### Exercise
Return each line of the data below verbatim; pictures are to be left out.

### Data records
**********
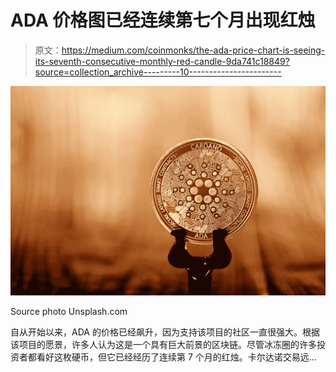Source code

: # ADA 价格图已经连续第七个月出现红烛

> 原文：<https://medium.com/coinmonks/the-ada-price-chart-is-seeing-its-seventh-consecutive-monthly-red-candle-9da741c18849?source=collection_archive---------10----------------------->

![](img/a83098bee4046c9751f352c360bd0d87.png)

Source photo Unsplash.com

自从开始以来，ADA 的价格已经飙升，因为支持该项目的社区一直很强大。根据该项目的愿景，许多人认为这是一个具有巨大前景的区块链。尽管冰冻圈的许多投资者都看好这枚硬币，但它已经经历了连续第 7 个月的红烛。卡尔达诺交易远…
**********
### Reply
Source code

: # ADA 价格图已经连续第七个月出现红烛

> 原文：<https://medium.com/coinmonks/the-ada-price-chart-is-seeing-its-seventh-consecutive-monthly-red-candle-9da741c18849?source=collection_archive---------10----------------------->

![](img/a83098bee4046c9751f352c360bd0d87.png)

Source photo Unsplash.com

自从开始以来，ADA 的价格已经飙升，因为支持该项目的社区一直很强大。根据该项目的愿景，许多人认为这是一个具有巨大前景的区块链。尽管冰冻圈的许多投资者都看好这枚硬币，但它已经经历了连续第 7 个月的红烛。卡尔达诺交易远…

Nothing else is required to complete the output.